Right, ’cause I wish I knew where it was going.
Yeah, well, I mean, I’ve got the whole thing plotted. I’ve got an enormous sheet of A1 paper with the whole plot on it, almost like a graph. The idea was that we were going to produce a really good comic, publish it ourselves, we were really committed to it and it was my money that was kind of supporting the entire thing. What happened was that Bill Sienkiewicz, after promising to do it, he did a brilliant job on the first two episodes and then just seemed to stop working upon it and all the money was kind of pouring down a black hole, because we’d still got overheads but we couldn’t actually get a comic out, because the artist wouldn’t – and we kept saying “Look, Bill, if you don’t want to do this work, just tell us and we’ll think about something else, get a replacement in or something but just tell us so that we’re not just having all of our money pouring down a drain” and Bill still didn’t get up the nerve to tell us that he didn’t want to do it for another few months, by which time our situation was desperate. Then Kevin Eastman, of Teenage Mutant Ninja Turtles fame, he stepped in with his brave but doomed publishing venture Tundra and he was trying to produce Big Numbers. We tried to get Al Columbia, who’d been Bill Sienkiewicz’s assistant, to continue with the strip. Now, I heard that Al did an issue of it but then, depending on which story to believe, either he destroyed the artwork or took it away or I don’t know what happened but it meant that we’d had two artists sort of back out on the project.
So, it’s permanently unfinished, do you think?

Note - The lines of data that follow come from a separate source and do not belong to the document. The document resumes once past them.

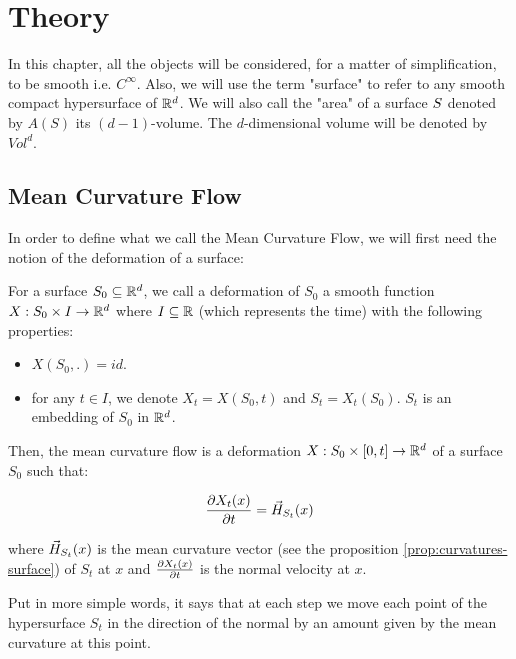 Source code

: \chapter{Theory}
\label{chapter:theory}

In this chapter, all the objects will be considered, for a matter of
simplification, to be smooth i.e. $ C^\infty $. Also, we will use the term
"surface" to refer to any smooth compact hypersurface of $ \mathbb{R}^d $. We will also
call the "area" of a surface $ S $ denoted by $ A(S) $ its $ (d-1)
$-volume. The $d$-dimensional volume will be denoted by $ Vol^d $.

\section{Mean Curvature Flow}

In order to define what we call the Mean Curvature Flow, we will
first need the notion of the deformation of a surface:

\begin{definition}
    For a surface $ S_0 \subseteq \mathbb{R}^d $, we call a deformation of $ S_0 $ a
    smooth function $ X : S_0 \times I \to \mathbb{R}^d $ where $ I \subseteq \mathbb{R} $
    (which represents the time) with the following properties:
    \begin{itemize}
        \item $ X(S_0, .) = id $.
        \item for any $ t \in I $, we denote $ X_t = X(S_0, t) $ and $ S_t =
            X_t(S_0) $. $ S_t $ is an embedding of $ S_0 $ in $ \mathbb{R}^d $.
    \end{itemize}
\end{definition}

Then, the mean curvature flow is a deformation $ X : S_0 \times [0, t] \to \mathbb{R}^d
$ of a surface $ S_0 $ such that:

\begin{equation}
    \frac{\partial{X_t(x)}}{\partial{t}} = \vec{H}_{S_t}(x)
\end{equation}

where $ \vec{H}_{S_t}(x) $ is the mean curvature vector (see the proposition
\ref{prop:curvatures-surface}) of $ S_t $ at $ x $ and $ \frac{\partial{X_t(x)}}{\partial{t}} $
is the normal velocity at $ x $.

Put in more simple words, it says that at each step we move each point of the
hypersurface $ S_t $ in the direction of the normal by an amount given by
the mean curvature at this point.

I don’t see any way that I can resurrect it as a comic strip. I mean, what do I do? Do I actually sort of say “Yeah, we’ve got a great new artist, are we going to start from #1 again but this time, no, buy it, because this time we really will get to issue #12.” I mean, I wouldn’t buy that if I heard it from somebody who’d kind of failed twice to do what he said he was going to do. So the only possible future for Big Numbers is that Alex Usborne, he’s with a firm called Picture Palace Productions, that did The Acid House Trilogy, they did Irvine Welsh –
– They turned that into a film –
– Yeah, there was a little short trilogy of films called The Acid House Trilogy, a couple of which were very good and that was done by Picture Palace Productions. Now, Alex has been working with me. We have got a pretty fully worked out episode-by-episode sort of presentation –
Television?
– For Big Numbers the television series. This would be a kind of big twelve-part drama like Our Friends in the North or something like that.
Would it be moved to the present day?
Probably.
It seems to be set in the late ’80s.
Yeah, I’m not sure, it could be done in the late ’80s or it could be done in the present day, it wouldn’t really matter much. But again, it’s the idea of selling. I mean, I think fractals and shopping is a great idea but as a pitch to hot young Channel 4 presenters who are just mainly thinking “Let’s do Queer as Folk again and see if we can shock some more retired colonels from the home counties and get viewing figures off the back of it,” so your guess is as good as mine whether it’ll ever eventually surface but I know that Alex is still keen to do it if there’s a way that it can be done.